Leere, Unendlichkeit, Nichts: Die Langeweile als Grundstimmung unseres heutigen Daseins und als Grundlage der neuzeitlichen Räumlichkeit

Eine Interpretation von Heideggers Vorlesung vom Wintersemester 1929/30

BOETHIANA – Forschungsergebnisse zur Philosophie, Band 100

Hamburg , 442 Seiten

ISBN 978-3-8300-6500-5 (Print)
ISBN 978-3-339-06500-1 (eBook)

Rezension

[...] Garavitos äußerst kenntnisreiche, über Details Heideggerscher Problemstellungen wie über philosophiehistorische Großinterpretamente (Jonas, Löwith, Blumenberg) souverän verfügende Studie schlägt einen weiten Bogen [...].
in: Philosophische Rundschau, PhR, Band 63 (2016) Heft 1

Zum Inhalt

Das Buch versucht die Frage nach dem Sinn des Raumes für uns, Menschen der Neuzeit, zu verfolgen. Als Grundbegriff dient uns dabei Heideggers Grundstimmung der tiefen Langeweile, wie sie in seiner Vorlesung Die Grundbegriffe der Metaphysik: Welt, Endlichkeit, Einsamkeit (1929) dargelegt wurde: Die tiefe Langeweile ist die Leergelassenheit im Ganzen, deren Bekämpfung die Lehre des Raumes in der Neuzeit, Pascal und More, Descartes und Leibniz bis zum Deutschen Idealismus, versucht. Der Mensch der Neuzeit will durch seine Auseinandersetzung mit dem unendlichen, unbegrenzbaren Nichts ein utopisches Land finden, wo er sich im erfüllten Raum und in vollkommener Zeit nochmals zu Hause fühlen kann. Der neuzeitliche Raum teilt mit dem Nichts meistens die Attribute: Leerheit, Undenkbarkeit, Unendlichkeit oder Gleichförmigkeit, so dass der Kampf gegen das Nichts eigentlich auch ein Kampf gegen den Raum selbst ist. Damit vergisst das Zeitalter das Sein, das durch die Stimme der Grundstimmung gehört werden kann, weil es das Unheimlichste geworden ist. Wir sind unwissentlich inmitten des Nichts im Ganzen leer gelassen und leben in einer metaphysischen Heimatlosigkeit.

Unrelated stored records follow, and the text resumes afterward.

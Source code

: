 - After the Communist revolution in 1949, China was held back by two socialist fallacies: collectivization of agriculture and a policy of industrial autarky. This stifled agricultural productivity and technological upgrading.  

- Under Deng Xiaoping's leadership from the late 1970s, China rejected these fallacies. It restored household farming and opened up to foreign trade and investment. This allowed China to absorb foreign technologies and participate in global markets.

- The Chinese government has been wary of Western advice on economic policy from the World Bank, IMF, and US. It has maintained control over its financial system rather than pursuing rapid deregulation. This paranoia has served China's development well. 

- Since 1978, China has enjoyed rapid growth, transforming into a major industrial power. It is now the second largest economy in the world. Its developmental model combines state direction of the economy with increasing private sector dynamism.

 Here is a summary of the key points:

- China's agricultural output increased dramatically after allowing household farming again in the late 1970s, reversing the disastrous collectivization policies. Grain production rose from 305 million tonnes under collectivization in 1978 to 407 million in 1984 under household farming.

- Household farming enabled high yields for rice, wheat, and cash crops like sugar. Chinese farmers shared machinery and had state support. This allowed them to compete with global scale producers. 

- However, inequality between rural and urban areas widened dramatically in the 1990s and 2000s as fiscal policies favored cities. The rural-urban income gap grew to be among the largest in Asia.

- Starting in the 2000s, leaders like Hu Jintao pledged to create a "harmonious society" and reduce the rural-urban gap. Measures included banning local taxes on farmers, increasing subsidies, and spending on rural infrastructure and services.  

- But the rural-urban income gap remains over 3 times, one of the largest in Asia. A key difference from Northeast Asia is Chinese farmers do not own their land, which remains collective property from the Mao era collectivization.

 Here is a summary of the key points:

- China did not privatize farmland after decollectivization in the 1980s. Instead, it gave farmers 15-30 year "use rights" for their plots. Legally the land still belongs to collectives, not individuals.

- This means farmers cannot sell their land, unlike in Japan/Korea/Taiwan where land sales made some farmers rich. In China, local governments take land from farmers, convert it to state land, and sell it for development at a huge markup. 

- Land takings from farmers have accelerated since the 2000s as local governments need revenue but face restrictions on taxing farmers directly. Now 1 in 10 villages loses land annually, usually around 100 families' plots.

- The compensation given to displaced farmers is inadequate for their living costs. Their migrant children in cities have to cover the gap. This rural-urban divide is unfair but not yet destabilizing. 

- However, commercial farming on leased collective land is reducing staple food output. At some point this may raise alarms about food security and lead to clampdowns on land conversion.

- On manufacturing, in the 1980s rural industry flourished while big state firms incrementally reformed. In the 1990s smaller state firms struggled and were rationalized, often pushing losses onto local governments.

Die Langeweile bleibt diese Sackgasse, die zwar Kennzeichnung der Vollendung der Metaphysik ist, die aber nur in ihrer reinen Negativität erfasst werden kann. Die Langeweile öffnet das Seiende im Ganzen als das leere Nichts und das Zeitalter als unter der Festhaltung des Nihilismus gestellt. Damit sind wir dem Nichts ausgeliefert, einem nichtenden Nichts, das das Sein völlig verhüllt und aus dem nur die Kraft der Vergessenheit kommen kann. Es ist hier in der wohlbekannten Szene einer verwüsteten Großstadt am Sonntagnachmittag, die uns nichts bietet und nichts bieten kann, welche selbst als Darstellung einer tiefen Langeweile von Heidegger gewählt wurde, wo man die wahre Bedrohung eines leergewordenen Raumes in seiner vernichtenden Kraft erfahren kann.